# [Directions]
Using the data beneath, show every line that includes the word "Right".

(Records from a dataset)
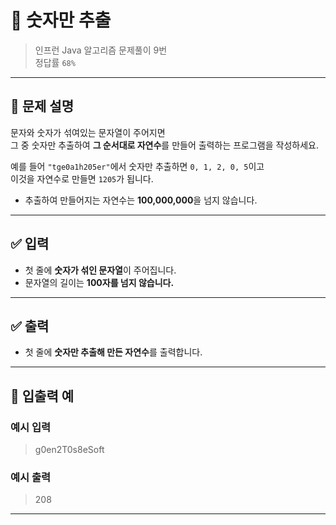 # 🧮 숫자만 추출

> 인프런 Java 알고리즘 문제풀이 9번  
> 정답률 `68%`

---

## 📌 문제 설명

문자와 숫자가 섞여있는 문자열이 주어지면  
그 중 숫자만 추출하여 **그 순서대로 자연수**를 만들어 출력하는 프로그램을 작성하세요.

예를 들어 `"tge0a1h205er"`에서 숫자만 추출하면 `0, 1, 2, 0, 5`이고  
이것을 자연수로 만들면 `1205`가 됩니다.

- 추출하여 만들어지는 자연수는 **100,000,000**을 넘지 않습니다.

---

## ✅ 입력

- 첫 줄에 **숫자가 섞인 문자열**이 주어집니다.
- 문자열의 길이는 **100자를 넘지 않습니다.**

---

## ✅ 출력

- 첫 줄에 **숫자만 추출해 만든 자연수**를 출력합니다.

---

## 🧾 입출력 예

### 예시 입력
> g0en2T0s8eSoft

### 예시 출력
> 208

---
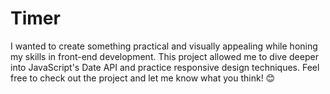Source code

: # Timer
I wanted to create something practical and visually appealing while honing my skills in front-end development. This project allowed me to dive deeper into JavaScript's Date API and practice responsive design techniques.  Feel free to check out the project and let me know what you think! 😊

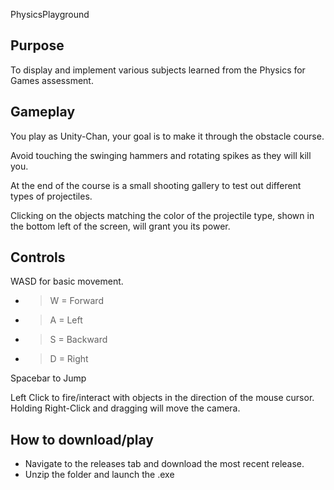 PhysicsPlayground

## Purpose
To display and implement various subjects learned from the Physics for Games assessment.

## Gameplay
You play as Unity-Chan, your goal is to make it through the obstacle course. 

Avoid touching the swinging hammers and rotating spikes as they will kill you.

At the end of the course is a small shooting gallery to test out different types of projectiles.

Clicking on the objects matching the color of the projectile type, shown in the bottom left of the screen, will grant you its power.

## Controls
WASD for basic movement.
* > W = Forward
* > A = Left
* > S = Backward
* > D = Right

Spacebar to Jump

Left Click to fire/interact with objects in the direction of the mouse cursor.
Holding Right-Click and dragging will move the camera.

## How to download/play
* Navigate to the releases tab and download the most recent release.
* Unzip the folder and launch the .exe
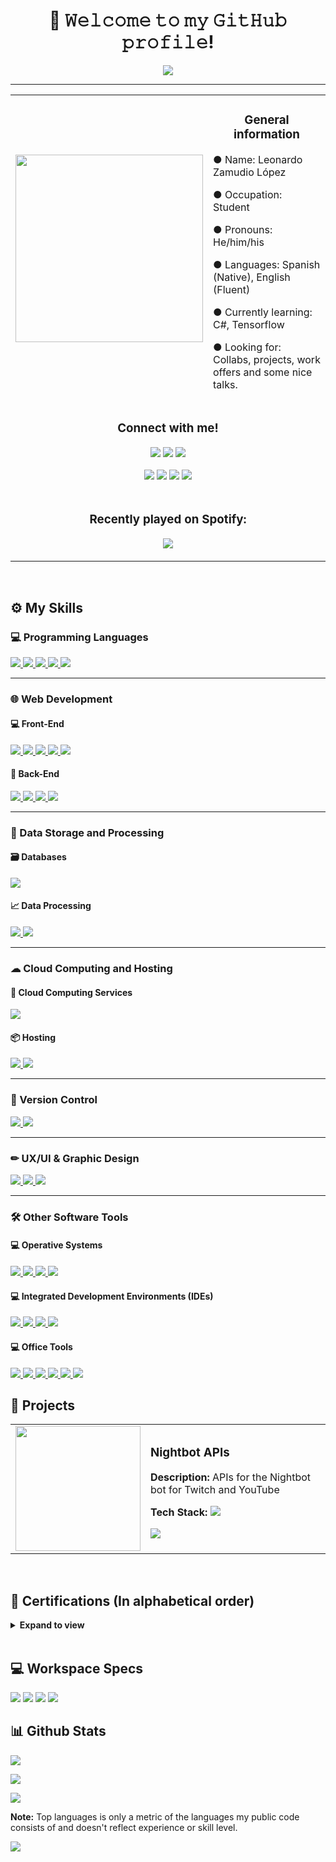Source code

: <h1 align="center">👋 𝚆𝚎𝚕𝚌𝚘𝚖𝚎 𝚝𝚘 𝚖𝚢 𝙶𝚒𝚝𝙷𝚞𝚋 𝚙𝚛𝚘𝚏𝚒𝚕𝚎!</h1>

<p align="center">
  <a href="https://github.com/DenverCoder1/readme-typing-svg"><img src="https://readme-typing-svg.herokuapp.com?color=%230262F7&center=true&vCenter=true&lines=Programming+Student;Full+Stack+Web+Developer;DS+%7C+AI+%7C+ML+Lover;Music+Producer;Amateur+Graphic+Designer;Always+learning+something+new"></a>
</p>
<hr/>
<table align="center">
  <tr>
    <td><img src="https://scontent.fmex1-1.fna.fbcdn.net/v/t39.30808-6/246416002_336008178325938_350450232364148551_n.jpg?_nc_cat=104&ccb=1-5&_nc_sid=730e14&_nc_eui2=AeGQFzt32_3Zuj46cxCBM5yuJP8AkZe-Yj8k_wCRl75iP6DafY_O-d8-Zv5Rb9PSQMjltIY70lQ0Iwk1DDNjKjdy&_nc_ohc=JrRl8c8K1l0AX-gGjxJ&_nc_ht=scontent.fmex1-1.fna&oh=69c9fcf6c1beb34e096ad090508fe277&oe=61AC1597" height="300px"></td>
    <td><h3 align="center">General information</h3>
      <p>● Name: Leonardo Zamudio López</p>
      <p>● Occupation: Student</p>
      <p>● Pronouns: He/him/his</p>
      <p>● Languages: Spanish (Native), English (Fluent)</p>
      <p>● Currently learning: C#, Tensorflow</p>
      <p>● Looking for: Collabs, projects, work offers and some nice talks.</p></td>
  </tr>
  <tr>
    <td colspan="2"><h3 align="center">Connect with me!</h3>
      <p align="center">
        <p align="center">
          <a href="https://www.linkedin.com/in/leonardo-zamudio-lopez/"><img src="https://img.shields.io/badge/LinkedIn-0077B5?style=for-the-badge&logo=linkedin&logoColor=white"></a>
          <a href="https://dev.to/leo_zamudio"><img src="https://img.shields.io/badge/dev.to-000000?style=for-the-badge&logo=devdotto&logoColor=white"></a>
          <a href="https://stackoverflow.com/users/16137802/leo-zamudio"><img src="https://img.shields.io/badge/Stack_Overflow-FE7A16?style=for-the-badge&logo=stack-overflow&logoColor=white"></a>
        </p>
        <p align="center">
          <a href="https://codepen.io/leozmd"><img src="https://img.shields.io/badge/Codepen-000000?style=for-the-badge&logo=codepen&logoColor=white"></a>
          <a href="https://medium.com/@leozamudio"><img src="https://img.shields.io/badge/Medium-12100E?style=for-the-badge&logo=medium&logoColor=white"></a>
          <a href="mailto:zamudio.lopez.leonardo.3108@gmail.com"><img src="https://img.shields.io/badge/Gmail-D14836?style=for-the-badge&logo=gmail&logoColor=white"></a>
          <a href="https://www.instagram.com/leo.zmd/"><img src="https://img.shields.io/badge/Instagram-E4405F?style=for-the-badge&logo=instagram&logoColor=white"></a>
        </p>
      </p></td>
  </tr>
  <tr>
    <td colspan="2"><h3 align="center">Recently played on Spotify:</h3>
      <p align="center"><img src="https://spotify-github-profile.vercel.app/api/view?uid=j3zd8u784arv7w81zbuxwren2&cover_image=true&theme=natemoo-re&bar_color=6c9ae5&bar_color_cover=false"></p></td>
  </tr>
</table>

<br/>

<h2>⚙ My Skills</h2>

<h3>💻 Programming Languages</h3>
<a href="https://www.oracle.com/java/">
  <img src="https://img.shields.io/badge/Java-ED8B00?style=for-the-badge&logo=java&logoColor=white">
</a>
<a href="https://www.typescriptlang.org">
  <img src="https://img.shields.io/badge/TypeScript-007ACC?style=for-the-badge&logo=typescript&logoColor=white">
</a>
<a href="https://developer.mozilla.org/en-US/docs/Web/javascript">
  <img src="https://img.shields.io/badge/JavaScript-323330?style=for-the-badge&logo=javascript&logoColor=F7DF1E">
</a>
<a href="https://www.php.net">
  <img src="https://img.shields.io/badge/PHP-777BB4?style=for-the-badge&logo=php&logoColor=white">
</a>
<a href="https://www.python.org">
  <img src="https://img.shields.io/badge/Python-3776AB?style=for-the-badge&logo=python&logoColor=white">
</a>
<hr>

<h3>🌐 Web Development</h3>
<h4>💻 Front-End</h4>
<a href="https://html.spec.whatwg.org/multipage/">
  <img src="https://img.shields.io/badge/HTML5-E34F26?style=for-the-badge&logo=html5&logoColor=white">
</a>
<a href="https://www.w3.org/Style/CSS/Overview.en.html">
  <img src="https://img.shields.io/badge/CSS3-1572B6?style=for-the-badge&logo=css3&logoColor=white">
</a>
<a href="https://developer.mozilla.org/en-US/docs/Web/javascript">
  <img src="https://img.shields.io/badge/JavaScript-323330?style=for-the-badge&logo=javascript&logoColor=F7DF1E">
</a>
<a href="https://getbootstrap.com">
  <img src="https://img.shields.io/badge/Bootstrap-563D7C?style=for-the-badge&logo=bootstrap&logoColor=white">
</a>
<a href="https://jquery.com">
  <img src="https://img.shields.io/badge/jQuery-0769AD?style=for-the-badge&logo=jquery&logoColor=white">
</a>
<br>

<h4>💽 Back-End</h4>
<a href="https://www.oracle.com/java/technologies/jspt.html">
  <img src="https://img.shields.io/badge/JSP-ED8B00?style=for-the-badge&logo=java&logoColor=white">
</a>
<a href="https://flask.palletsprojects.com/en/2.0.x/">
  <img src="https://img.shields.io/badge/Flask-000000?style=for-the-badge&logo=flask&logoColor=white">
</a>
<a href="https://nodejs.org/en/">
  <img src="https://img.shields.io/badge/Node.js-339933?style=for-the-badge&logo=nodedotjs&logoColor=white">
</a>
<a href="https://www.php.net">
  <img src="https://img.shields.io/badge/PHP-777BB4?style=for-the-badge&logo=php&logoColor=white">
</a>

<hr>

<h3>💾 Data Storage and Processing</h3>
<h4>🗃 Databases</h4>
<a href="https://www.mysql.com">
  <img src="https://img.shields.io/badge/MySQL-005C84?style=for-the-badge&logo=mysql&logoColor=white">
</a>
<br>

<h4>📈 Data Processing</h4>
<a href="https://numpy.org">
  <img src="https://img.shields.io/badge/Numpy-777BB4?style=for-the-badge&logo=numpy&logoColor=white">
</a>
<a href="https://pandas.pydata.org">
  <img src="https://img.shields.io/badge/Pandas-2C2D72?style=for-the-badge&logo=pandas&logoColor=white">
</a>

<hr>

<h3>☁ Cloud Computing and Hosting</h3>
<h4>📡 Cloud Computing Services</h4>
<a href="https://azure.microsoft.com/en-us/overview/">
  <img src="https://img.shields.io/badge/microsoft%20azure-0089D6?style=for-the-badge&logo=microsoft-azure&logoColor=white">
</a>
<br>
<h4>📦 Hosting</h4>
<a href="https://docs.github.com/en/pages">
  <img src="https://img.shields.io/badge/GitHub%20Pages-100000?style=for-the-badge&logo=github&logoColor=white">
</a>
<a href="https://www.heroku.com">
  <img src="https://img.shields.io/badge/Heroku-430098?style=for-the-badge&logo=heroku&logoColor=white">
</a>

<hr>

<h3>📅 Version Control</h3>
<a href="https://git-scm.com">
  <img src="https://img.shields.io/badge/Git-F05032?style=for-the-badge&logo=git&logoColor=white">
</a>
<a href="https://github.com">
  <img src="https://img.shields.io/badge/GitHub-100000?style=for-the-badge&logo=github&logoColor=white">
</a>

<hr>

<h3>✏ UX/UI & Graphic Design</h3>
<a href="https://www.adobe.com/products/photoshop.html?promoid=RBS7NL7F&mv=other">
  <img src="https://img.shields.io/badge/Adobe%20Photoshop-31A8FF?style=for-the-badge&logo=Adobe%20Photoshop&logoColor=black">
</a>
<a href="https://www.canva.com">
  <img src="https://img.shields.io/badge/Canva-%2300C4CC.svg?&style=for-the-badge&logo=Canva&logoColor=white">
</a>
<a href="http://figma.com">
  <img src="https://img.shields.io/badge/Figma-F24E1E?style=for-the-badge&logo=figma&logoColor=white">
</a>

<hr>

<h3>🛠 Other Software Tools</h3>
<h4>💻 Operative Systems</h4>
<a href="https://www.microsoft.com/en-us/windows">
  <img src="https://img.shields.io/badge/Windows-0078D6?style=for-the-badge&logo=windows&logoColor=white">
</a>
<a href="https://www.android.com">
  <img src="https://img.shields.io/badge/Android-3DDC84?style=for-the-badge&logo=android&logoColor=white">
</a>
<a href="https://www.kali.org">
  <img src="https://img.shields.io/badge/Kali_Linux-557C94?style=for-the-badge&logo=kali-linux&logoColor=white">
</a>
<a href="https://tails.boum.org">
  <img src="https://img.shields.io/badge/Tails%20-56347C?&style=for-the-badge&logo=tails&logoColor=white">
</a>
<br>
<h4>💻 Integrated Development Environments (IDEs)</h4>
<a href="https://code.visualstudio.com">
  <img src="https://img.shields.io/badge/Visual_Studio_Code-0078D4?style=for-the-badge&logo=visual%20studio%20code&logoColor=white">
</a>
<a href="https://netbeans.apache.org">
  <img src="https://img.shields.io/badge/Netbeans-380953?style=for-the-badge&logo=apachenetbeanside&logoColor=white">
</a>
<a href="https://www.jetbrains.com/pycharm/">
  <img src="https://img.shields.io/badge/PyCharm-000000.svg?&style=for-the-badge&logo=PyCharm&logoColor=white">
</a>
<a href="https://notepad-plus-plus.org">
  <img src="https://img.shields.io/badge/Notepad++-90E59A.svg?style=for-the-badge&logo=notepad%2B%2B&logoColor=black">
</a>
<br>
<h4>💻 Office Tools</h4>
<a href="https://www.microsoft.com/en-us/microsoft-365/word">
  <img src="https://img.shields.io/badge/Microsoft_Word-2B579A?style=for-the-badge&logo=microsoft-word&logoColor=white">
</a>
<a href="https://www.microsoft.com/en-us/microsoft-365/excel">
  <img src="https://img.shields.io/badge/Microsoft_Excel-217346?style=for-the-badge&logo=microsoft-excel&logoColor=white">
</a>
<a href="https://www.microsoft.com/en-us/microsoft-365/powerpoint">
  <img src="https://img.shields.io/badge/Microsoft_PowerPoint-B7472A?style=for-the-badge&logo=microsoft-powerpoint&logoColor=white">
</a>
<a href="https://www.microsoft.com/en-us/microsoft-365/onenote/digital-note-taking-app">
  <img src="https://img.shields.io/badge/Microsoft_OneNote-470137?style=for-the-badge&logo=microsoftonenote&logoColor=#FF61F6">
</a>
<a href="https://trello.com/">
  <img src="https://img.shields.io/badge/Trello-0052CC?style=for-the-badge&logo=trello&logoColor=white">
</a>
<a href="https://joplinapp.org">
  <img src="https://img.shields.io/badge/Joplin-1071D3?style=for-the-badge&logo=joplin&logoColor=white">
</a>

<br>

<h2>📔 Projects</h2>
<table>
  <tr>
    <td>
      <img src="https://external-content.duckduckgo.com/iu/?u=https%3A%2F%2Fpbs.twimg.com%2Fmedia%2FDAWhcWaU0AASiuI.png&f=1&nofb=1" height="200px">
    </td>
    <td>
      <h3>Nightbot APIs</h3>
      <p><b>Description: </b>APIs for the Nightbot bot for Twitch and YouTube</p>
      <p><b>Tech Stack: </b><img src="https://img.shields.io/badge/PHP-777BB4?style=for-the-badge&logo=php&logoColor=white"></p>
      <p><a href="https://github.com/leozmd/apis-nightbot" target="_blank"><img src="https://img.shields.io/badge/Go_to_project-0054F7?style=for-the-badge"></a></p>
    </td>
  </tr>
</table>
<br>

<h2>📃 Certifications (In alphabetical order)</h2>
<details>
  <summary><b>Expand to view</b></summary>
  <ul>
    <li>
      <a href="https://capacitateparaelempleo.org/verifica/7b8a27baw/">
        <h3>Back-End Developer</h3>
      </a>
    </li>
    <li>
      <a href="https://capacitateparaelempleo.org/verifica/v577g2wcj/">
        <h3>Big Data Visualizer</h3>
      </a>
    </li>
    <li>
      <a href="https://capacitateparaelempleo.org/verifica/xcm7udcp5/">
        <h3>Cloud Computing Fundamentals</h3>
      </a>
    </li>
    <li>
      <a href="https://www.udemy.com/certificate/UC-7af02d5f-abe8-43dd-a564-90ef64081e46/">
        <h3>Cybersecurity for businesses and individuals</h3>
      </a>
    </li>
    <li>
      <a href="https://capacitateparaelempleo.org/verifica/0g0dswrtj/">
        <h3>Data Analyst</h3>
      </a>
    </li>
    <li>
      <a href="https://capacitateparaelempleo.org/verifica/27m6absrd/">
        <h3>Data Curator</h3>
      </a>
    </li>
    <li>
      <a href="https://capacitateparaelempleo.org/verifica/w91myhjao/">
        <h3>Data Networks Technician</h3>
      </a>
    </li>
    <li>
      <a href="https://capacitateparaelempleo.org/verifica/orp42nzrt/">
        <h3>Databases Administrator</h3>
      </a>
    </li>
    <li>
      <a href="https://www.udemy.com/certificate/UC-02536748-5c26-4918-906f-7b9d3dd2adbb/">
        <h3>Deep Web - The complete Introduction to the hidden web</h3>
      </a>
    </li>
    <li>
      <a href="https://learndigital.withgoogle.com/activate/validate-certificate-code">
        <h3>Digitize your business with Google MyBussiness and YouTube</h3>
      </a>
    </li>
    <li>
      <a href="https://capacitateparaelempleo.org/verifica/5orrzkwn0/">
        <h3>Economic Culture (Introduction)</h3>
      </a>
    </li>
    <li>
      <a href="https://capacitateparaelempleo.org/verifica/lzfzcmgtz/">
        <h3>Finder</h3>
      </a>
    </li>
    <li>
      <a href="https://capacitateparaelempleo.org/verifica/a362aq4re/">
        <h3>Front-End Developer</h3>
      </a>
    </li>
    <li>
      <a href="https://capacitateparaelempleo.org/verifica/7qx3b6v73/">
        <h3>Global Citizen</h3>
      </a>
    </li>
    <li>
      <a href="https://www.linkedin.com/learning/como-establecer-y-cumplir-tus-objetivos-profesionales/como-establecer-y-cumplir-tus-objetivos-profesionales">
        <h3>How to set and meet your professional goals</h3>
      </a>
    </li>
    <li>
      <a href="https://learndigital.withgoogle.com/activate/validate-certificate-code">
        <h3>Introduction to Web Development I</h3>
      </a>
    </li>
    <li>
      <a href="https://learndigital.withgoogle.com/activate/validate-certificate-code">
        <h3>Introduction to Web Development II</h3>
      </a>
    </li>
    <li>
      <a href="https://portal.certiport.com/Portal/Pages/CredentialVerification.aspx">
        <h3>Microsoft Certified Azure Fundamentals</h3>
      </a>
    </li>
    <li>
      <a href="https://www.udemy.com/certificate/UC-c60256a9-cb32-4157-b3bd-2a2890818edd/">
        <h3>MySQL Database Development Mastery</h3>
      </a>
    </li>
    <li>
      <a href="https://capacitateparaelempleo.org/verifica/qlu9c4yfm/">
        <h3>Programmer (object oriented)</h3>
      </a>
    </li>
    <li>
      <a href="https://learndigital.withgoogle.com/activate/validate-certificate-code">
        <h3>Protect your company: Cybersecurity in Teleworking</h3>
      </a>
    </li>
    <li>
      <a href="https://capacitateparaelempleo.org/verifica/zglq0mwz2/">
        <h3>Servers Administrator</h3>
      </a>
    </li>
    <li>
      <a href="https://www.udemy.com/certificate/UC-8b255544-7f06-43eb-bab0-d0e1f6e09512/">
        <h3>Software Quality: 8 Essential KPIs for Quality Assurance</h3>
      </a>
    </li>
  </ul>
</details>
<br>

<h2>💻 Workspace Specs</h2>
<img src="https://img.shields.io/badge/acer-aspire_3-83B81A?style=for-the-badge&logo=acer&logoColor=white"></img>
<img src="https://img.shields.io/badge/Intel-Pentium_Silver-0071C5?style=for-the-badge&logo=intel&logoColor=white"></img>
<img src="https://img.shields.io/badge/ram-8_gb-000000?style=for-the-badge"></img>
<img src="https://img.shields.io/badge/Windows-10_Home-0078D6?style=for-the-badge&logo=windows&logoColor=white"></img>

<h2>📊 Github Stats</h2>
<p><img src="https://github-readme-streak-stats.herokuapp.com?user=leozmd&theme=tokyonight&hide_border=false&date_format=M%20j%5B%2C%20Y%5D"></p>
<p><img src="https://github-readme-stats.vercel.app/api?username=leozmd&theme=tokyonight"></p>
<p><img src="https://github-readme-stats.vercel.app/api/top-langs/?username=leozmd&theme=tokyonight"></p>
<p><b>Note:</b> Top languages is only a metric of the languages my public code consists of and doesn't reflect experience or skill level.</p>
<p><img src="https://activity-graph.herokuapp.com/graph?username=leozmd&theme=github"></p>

# [Reply to the task]
* > D = Right
Holding Right-Click and dragging will move the camera.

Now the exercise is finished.